━━ Raw data

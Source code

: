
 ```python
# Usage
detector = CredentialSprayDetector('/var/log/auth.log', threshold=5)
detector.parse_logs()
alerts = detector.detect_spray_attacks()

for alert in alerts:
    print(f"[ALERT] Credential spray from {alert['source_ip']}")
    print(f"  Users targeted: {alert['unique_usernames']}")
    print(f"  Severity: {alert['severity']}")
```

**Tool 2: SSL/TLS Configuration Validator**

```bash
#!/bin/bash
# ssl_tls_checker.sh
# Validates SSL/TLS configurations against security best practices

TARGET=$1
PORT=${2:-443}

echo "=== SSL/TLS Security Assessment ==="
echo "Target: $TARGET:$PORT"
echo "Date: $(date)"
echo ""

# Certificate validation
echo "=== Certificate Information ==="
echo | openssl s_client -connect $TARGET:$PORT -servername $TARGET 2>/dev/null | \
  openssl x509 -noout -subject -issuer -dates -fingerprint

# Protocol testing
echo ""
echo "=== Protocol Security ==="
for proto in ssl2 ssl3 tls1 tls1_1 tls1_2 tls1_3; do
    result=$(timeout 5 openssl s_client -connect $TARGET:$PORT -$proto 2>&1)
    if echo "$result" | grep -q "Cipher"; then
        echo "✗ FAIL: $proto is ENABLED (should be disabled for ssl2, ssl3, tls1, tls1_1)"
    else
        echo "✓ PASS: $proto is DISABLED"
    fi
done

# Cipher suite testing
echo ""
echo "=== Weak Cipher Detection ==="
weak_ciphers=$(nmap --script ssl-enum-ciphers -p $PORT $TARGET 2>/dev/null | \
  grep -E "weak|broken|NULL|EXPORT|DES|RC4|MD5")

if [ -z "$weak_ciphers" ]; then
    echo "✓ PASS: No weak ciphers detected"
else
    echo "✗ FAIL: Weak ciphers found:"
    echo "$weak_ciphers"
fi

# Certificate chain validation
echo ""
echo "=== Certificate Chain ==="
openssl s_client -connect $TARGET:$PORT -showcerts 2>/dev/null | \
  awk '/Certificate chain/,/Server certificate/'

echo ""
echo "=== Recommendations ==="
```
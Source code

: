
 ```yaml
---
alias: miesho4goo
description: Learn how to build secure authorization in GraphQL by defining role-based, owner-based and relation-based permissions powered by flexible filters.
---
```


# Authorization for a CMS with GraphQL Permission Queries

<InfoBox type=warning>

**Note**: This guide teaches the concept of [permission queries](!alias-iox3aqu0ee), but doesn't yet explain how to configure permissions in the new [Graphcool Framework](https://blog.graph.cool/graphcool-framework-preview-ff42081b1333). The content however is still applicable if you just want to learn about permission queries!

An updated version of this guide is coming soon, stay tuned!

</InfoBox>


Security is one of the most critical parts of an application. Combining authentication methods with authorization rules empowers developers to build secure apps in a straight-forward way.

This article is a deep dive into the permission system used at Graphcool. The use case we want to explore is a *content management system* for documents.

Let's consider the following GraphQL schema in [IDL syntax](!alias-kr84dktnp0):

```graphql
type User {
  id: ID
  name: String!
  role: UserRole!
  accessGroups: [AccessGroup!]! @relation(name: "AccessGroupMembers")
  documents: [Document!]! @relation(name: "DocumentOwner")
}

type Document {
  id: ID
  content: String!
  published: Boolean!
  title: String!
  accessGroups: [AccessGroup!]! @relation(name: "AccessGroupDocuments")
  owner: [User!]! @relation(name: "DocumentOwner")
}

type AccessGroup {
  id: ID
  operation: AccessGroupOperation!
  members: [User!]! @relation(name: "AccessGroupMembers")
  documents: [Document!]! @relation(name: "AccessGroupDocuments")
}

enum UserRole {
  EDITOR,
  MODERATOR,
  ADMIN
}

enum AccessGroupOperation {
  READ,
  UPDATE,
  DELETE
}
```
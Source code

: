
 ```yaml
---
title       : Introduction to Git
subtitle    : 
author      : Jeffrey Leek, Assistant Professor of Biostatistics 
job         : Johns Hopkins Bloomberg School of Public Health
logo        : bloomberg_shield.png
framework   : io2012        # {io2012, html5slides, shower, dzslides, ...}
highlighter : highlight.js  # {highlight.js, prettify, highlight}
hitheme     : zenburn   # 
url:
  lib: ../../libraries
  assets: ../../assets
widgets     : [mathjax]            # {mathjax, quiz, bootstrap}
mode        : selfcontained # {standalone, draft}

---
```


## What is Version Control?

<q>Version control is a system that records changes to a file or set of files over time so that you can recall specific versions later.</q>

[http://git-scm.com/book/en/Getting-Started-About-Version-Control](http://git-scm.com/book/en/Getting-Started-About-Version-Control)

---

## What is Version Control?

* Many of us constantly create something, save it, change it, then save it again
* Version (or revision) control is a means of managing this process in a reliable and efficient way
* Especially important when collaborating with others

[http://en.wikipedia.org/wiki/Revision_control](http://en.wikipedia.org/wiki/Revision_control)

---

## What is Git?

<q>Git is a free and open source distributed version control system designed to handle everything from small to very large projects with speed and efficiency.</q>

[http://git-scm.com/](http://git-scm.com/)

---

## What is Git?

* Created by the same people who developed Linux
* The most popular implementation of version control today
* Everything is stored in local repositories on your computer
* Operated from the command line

━━━━

**Work to complete**
Your task is to restate, word for word, the line with "save it again" and all lines after it, ending with the last line of the data.

**Answer to this exercise**
* Many of us constantly create something, save it, change it, then save it again
* Version (or revision) control is a means of managing this process in a reliable and efficient way
* Especially important when collaborating with others

[http://en.wikipedia.org/wiki/Revision_control](http://en.wikipedia.org/wiki/Revision_control)

---

## What is Git?

<q>Git is a free and open source distributed version control system designed to handle everything from small to very large projects with speed and efficiency.</q>

[http://git-scm.com/](http://git-scm.com/)

---

## What is Git?

* Created by the same people who developed Linux
* The most popular implementation of version control today
* Everything is stored in local repositories on your computer
* Operated from the command line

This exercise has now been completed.